Task directions: Reproduce the closing run of lines below verbatim, from the line that contains "### 5. Content Guidelines" up to and including the final line.

Saved entries
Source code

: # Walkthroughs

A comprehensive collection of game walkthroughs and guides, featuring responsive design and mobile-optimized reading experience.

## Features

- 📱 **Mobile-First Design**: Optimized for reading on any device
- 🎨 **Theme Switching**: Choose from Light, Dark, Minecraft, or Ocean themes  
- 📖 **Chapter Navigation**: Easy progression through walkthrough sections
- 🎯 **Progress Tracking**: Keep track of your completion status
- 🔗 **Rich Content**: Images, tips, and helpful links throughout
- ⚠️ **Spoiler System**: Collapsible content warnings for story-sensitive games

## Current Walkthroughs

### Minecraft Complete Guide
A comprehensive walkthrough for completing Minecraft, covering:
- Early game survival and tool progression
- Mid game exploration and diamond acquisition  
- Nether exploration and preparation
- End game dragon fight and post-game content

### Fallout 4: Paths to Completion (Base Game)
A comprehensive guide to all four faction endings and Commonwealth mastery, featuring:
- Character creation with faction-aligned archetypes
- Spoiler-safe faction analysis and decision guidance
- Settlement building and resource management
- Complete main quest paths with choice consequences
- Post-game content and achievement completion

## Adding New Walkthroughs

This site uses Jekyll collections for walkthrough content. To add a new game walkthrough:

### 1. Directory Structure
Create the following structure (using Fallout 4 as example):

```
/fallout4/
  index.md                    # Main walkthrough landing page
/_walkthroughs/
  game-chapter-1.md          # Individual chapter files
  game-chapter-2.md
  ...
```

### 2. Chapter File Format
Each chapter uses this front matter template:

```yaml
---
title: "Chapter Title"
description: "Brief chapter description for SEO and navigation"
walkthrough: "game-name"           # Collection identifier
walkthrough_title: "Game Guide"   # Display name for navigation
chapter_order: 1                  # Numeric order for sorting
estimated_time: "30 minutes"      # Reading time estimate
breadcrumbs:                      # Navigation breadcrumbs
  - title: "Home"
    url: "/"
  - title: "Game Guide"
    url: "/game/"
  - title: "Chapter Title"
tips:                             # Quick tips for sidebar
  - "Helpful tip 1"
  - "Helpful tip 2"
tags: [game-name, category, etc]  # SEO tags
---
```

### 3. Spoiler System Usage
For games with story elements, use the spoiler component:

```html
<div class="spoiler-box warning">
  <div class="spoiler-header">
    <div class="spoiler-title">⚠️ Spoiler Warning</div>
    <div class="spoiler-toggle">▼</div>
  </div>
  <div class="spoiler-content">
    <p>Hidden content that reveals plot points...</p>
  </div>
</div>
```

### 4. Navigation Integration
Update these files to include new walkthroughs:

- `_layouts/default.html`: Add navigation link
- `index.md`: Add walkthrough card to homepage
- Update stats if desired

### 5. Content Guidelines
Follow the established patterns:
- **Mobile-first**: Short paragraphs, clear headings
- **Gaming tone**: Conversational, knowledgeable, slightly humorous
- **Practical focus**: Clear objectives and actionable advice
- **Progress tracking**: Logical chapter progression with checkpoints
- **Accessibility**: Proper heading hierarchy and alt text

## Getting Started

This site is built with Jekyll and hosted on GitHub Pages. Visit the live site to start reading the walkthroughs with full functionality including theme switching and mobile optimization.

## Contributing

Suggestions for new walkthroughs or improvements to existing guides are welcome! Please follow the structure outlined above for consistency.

Exercise result:
### 5. Content Guidelines
Follow the established patterns:
- **Mobile-first**: Short paragraphs, clear headings
- **Gaming tone**: Conversational, knowledgeable, slightly humorous
- **Practical focus**: Clear objectives and actionable advice
- **Progress tracking**: Logical chapter progression with checkpoints
- **Accessibility**: Proper heading hierarchy and alt text

## Getting Started

This site is built with Jekyll and hosted on GitHub Pages. Visit the live site to start reading the walkthroughs with full functionality including theme switching and mobile optimization.

## Contributing

Suggestions for new walkthroughs or improvements to existing guides are welcome! Please follow the structure outlined above for consistency.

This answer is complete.